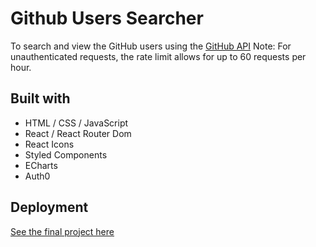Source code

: # Github Users Searcher

To search and view the GitHub users using the [GitHub API](https://api.github.com)
Note:
For unauthenticated requests, the rate limit allows for up to 60 requests per hour.

## Built with

-   HTML / CSS / JavaScript
-   React / React Router Dom
-   React Icons
-   Styled Components
-   ECharts
-   Auth0

## Deployment

[See the final project here](https://)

■ WORK REQUEST:
The copy you write must hold every record verbatim and none of the pictures.

■ SOLUTION TO THIS EXERCISE:
Source code

: # Github Users Searcher

To search and view the GitHub users using the [GitHub API](https://api.github.com)
Note:
For unauthenticated requests, the rate limit allows for up to 60 requests per hour.

## Built with

-   HTML / CSS / JavaScript
-   React / React Router Dom
-   React Icons
-   Styled Components
-   ECharts
-   Auth0

## Deployment

[See the final project here](https://)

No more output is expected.